Leading the Change — Major Players to Watch

  • Maersk: Targeting full carbon neutrality by 2040, with AI-powered analytics underpinning its fleet efficiency roadmap.
  • StormGeo : Integrating machine learning in weather routing and bunker optimisation.
  • Kongsberg Maritime and ABB: Embedding AI in propulsion, navigation, and dynamic positioning systems.
  • Orca AI: Delivering collision-avoidance and fuel-efficiency insights via computer vision and voyage analytics.
  • Windward AI: Supporting predictive compliance and emissions intelligence for charterers and regulators.

Each of these players showcases a trend: AI is merging with sustainability, transforming vessels into smart assets that continuously learn and optimise.

Why It Matters for Maritime Leaders

For shipowners, operators, and sustainability strategists, the message is clear: AI adoption is now a competitive necessity — not a luxury.

  • Operational savings of 5–15 % on fuel can be achieved through existing assets, without new ship builds.
  • Regulatory resilience improves as AI tools simplify compliance reporting for ETS, MRV, and CII frameworks.
  • Carbon transparency creates opportunities for verified carbon credit generation — especially when paired with blockchain-based verification systems.

As highlighted at London International Shipping Week 2025 (Windward AI report), the global conversation has shifted from “why AI?” to “how fast can we scale it?”

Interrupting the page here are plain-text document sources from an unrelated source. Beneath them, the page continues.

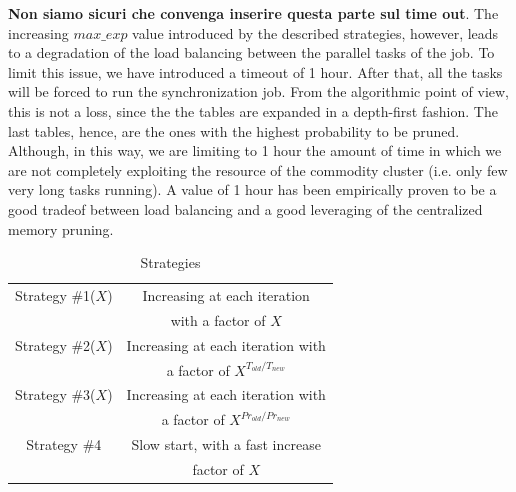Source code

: \textbf{Non siamo sicuri che convenga inserire questa parte sul time out}.
The increasing $max\_exp$ value introduced by the described strategies, however, leads to a degradation of the load balancing between the parallel tasks of the job. To limit this issue, we have introduced a timeout of 1 hour. After that, all the tasks will be forced to run the synchronization job. From the algorithmic point of view, this is not a loss, since the the tables are expanded in a depth-first fashion. The last tables, hence, are the ones with the highest probability to be pruned. Although, in this way, we are limiting to 1 hour the amount of time in which we are not completely exploiting the resource of the commodity cluster (i.e. only few very long tasks running). A value of 1 hour has been empirically proven to be a good tradeof between load balancing and a good leveraging of the centralized memory pruning.

\begin{table}
\begin{center}
\caption{Strategies}
\label{table_strategies}
\begin{tabular}{|c|c|}
\hline
Strategy \#1($X$)  & Increasing at each iteration      \\ 
                   & with a factor of $X$               \\ \hline

Strategy \#2($X$)  & Increasing at each iteration with \\
                   & a factor of $X^{T_{old} / T_{new}}$                   \\ \hline


Strategy \#3($X$) & Increasing at each iteration with \\
                   & a factor of $X^{Pr_{old} / Pr_{new}}$                    \\ \hline
                   Strategy \#4       & Slow start, with a fast increase                      \\ 
     & factor of   $X$                     \\ \hline
            
\end{tabular}
\end{center}
\end{table}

The Next Horizon — From Efficiency to Autonomy

With autonomous navigation trials already underway, the maritime sector is moving toward self-optimising fleets. From AI-based bunkering decisions to real-time carbon tracking and digital twins of ships, the ecosystem is becoming more connected, efficient, and accountable.

The result? Smarter ships for smarter seas — and a measurable step toward net-zero shipping.